How dom_smoozie Rust Mozilla Readability alternative works

A practical, step-by-step explanation of how dom_smoothie (Rust) works as a Mozilla Readability alternative for main-content extraction.

Written byAndrii
Published on

Hi, I'm Andrew. I work on scraping and crawling systems every day in WebCrawlerAPI.

If you already used Mozilla Readability, dom_smoothie will feel familiar. The same core idea is used: score the DOM, find the main container, clean it, and return article content. But extra controls are added in dom_smoothie for retries, candidate selection, and output shaping.

If you want the Mozilla baseline explanation first, read: Mozilla Readability Algorithm (Readability.js) explanation. If you want a code-first JavaScript integration guide, read: Extracting article or blogpost content with Mozilla Readability.

In this post, I will explain how it works in real life, where it fails, and how to tune it without guessing.

The most important heuristics in plain English

These heuristics do most of the heavy lifting:

  1. Unlikely blocks are removed early. Sidebars, banners, menus, modal UI, and hidden nodes are filtered out.
  2. Class and id names are weighted. Positive names get score bonus. Negative names get penalty.
  3. Text-like blocks are scored, not full pages. Paragraph-ish nodes are used as the signal source.
  4. Scores are propagated to ancestors. The real article is usually a parent container, not a single <p>.
  5. Link density is used as a penalty. Navigation-heavy blocks usually contain many links and little writing.
  6. Siblings around the winner are merged. This recovers paragraphs split by ads, widgets, or template wrappers.
  7. Conditional cleanup runs after extraction. Tables, forms, junk embeds, empty tags, and noisy blocks are removed.

That is the practical core. It is not magic. It is a layered heuristic pipeline.

High-level end-to-end flow (parse() stages)

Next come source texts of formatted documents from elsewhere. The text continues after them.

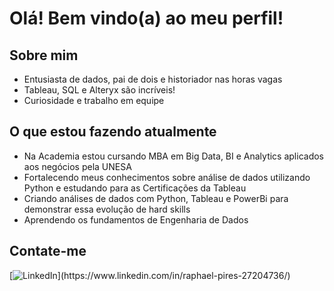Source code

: # Olá! Bem vindo(a) ao meu perfil!
## Sobre mim
- Entusiasta de dados, pai de dois e historiador nas horas vagas
- Tableau, SQL e Alteryx são incríveis!
- Curiosidade e trabalho em equipe 

## O que estou fazendo atualmente
- Na Academia estou cursando MBA em Big Data, BI e Analytics aplicados aos negócios pela UNESA
- Fortalecendo meus conhecimentos sobre análise de dados utilizando Python e estudando para as Certificações da Tableau
- Criando análises de dados com Python, Tableau e PowerBi para demonstrar essa evolução de hard skills
- Aprendendo os fundamentos de Engenharia de Dados 
## Contate-me
[![LinkedIn]([https://example.com/linkedin-icon.png](https://github.com/Pires1789/info_extras/assets/81444128/8f5d91d4-7156-4064-8734-80df86ad16a4)https://github.com/Pires1789/info_extras/assets/81444128/8f5d91d4-7156-4064-8734-80df86ad16a4)](https://www.linkedin.com/in/raphael-pires-27204736/)
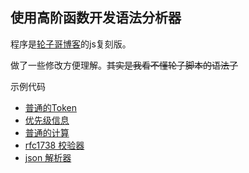 ## 使用高阶函数开发语法分析器

程序是[轮子哥博客](http://www.cppblog.com/vczh/archive/2008/05/21/50656.html)的js复刻版。

做了一些修改方便理解。~~其实是我看不懂轮子脚本的语法了~~

示例代码

- [普通的Token](/sample/plain.js)
- [优先级信息](/sample/group.js)
- [普通的计算](/sample/calculator.js)
- [rfc1738 校验器](/sample/rfc1738.ts)
- [json 解析器](/sample/json.ts)

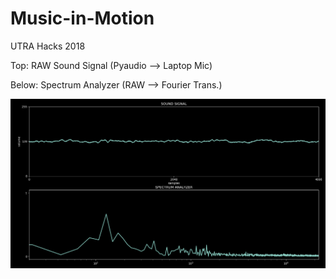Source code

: # Music-in-Motion
UTRA Hacks 2018 

Top: RAW Sound Signal (Pyaudio --> Laptop Mic)

Below: Spectrum Analyzer (RAW --> Fourier Trans.)

![Audio Signal -> Fourier Transform -> Spectrum](spec3.png)
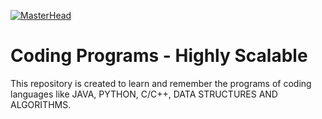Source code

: [![MasterHead](https://mir-s3-cdn-cf.behance.net/project_modules/fs/41cf7095746151.5e9ecde696490.gif)](https://rishavchanda.io)

Coding Programs - Highly Scalable
============================================
This repository is created to learn and remember the programs of coding languages like JAVA, PYTHON, C/C++, DATA STRUCTURES AND ALGORITHMS.
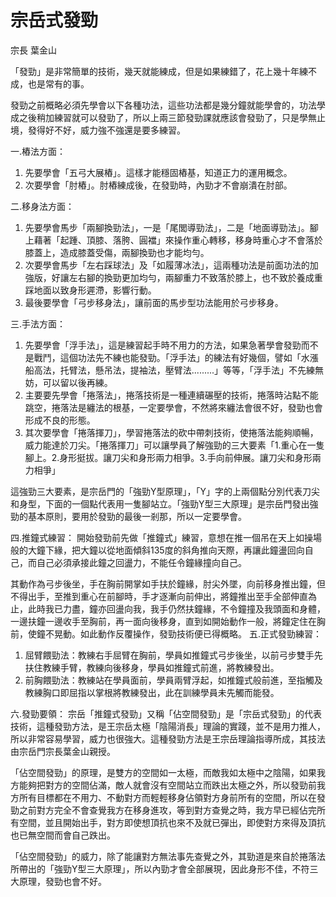 # 宗岳式發勁

宗長
葉金山

「發勁」是非常簡單的技術，幾天就能練成，但是如果練錯了，花上幾十年練不成，也是常有的事。

發勁之前概略必須先學會以下各種功法，這些功法都是幾分鐘就能學會的，功法學成之後稍加練習就可以發勁了，所以上兩三節發勁課就應該會發勁了，只是學無止境，發得好不好，威力強不強還是要多練習。

一.樁法方面：
1. 先要學會「五弓大展樁」。這樣才能穩固樁基，知道正力的運用概念。
2. 次要學會「肘樁」。肘樁練成後，在發勁時，內勁才不會崩潰在肘部。

二.移身法方面：
1. 先要學會馬步「兩腳換勁法」，一是「尾閭導勁法」，二是「地面導勁法」。腳上藉著「起踵、頂膝、落胯、圓襠」來操作重心轉移，移身時重心才不會落於膝蓋上，造成膝蓋受傷，兩腳換勁也才能均勻。
2. 次要學會馬步「左右踩球法」及「如履薄冰法」，這兩種功法是前面功法的加強版，好讓左右腳的換勁更加均勻，兩腳重力不致落於膝上，也不致於養成重踩地面以致身形遲滯，影響行動。
3. 最後要學會「弓步移身法」，讓前面的馬步型功法能用於弓步移身。

三.手法方面：
1. 先要學會「浮手法」，這是練習起手時不用力的方法，如果急著學會發勁而不是戰鬥，這個功法先不練也能發勁。「浮手法」的練法有好幾個，譬如「水漲船高法，托臂法，懸吊法，提袖法，壓臂法.........」等等，「浮手法」不先練無妨，可以留以後再練。
2. 主要要先學會「捲落法」，捲落技術是一種連續碾壓的技術，捲落時沾點不能跳空，捲落法是纏法的根基，一定要學會，不然將來纏法會很不好，發勁也會形成不良的形態。
3. 其次要學會「捲落揮刀」，學習捲落法的砍中帶刺技術，使捲落法能夠順暢，威力能達於刀尖。「捲落揮刀」可以讓學員了解強勁的三大要素「1.重心在一隻腳上。2.身形挺拔。讓刀尖和身形兩力相爭。3.手向前伸展。讓刀尖和身形兩力相爭」

這強勁三大要素，是宗岳門的「強勁Y型原理」，「Y」字的上兩個點分別代表刀尖和身型，下面的一個點代表用一隻腳站立。「強勁Y型三大原理」是宗岳門發出強勁的基本原則，要用於發勁的最後一剎那，所以一定要學會。

四.推鐘式練習：
開始發勁前先做「推鐘式」練習，意想在推一個吊在天上如操場般的大鐘下緣，把大鐘以從地面傾斜135度的斜角推向天際，再讓此鐘盪回向自己，而自己必須承接此鐘之回盪力，不能任令鐘緣撞向自己。

其動作為弓步後坐，手在胸前開掌如手扶於鐘緣，肘尖外墜，向前移身推出鐘，但不得出手，至推到重心在前腳時，手才逐漸向前伸出，將鐘推出至手全部伸直為止，此時我已力盡，鐘亦回盪向我，我手仍然扶鐘緣，不令鐘撞及我頭面和身體，一邊扶鐘一邊收手至胸前，再一面向後移身，直到如開始動作一般，將鐘定住在胸前，使鐘不晃動。如此動作反覆操作，發勁技術便已得概略。
五.正式發勁練習：
1. 屈臂餵勁法：教練右手屈臂在胸前，學員如推鐘式弓步後坐，以前弓步雙手先扶住教練手臂，教練向後移身，學員如推鐘式前進，將教練發出。
2. 前胸餵勁法：教練站在學員面前，學員兩臂浮起，如推鐘式般前進，至指觸及教練胸口即屈指以掌根將教練發出，此在訓練學員未先觸而能發。

六.發勁要領：
宗岳「推鐘式發勁」又稱「佔空間發勁」是「宗岳式發勁」的代表技術，這種發勁方法，是王宗岳太極「陰陽消長」理論的實踐，並不是用力推人，所以非常容易學習，威力也很強大。這種發勁方法是王宗岳理論指導所成，其技法由宗岳門宗長葉金山親授。

「佔空間發勁」的原理，是雙方的空間如一太極，而敵我如太極中之陰陽，如果我方能夠把對方的空間佔滿，敵人就會沒有空間站立而跌出太極之外，所以發勁前我方所有目標都在不用力、不動對方而輕輕移身佔領對方身前所有的空間，所以在發勁之前對方完全不會查覺我方在移身進攻，等到對方查覺之時，我方早已經佔完所有空間，並且開始出手，對方即使想頂抗也來不及就已彈出，即使對方來得及頂抗也已無空間而會自己跌出。

「佔空間發勁」的威力，除了能讓對方無法事先查覺之外，其勁道是來自於捲落法所帶出的「強勁Y型三大原理」，所以內勁才會全部展現，因此身形不佳，不符三大原理，發勁也會不好。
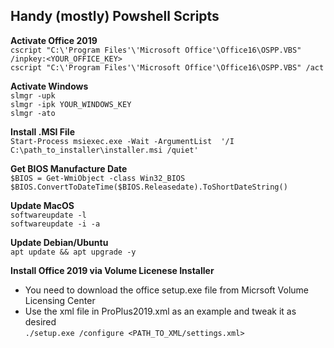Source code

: ## Handy (mostly) Powshell Scripts ##

**Activate Office 2019**  
`cscript "C:\'Program Files'\'Microsoft Office'\Office16\OSPP.VBS" /inpkey:<YOUR_OFFICE_KEY>`  
`cscript "C:\'Program Files'\'Microsoft Office'\Office16\OSPP.VBS" /act`

**Activate Windows**  
`slmgr -upk`  
`slmgr -ipk YOUR_WINDOWS_KEY`  
`slmgr -ato`

**Install .MSI File**  
`Start-Process msiexec.exe -Wait -ArgumentList  '/I C:\path_to_installer\installer.msi /quiet'`

**Get BIOS Manufacture Date**  
`$BIOS = Get-WmiObject -class Win32_BIOS`  
`$BIOS.ConvertToDateTime($BIOS.Releasedate).ToShortDateString()`

**Update MacOS**  
`softwareupdate -l`  
`softwareupdate -i -a`

**Update Debian/Ubuntu**  
`apt update && apt upgrade -y`

**Install Office 2019 via Volume Licenese Installer**  
- You need to download the office setup.exe file from Micrsoft Volume Licensing Center  
- Use the xml file in ProPlus2019.xml as an example and tweak it as desired  
`./setup.exe /configure <PATH_TO_XML/settings.xml>`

At high level, Readability::parse() in dom_smoothie does this:

  1. Check parse budget (max_elements_to_parse).
  2. Parse metadata from JSON-LD (optional).
  3. Parse metadata from <meta> and <title>, then merge.
  4. Prepare DOM (remove scripts/styles/comments, normalize messy HTML).
  5. Pre-filter obvious noise (hidden/dialog/byline/duplicate title nodes).
  6. Run main content extraction and pick best candidate.
  7. Clean extracted content with prep_article().
  8. Post-process URLs/links/classes.
  9. Build final Article object.

If extraction fails, GrabFailed is returned.

Real-life note: default parse() can retry with relaxed heuristics if output is too short. This costs CPU, but success rate improves on weird pages.

Inside each extraction attempt, the flow is simple and strict.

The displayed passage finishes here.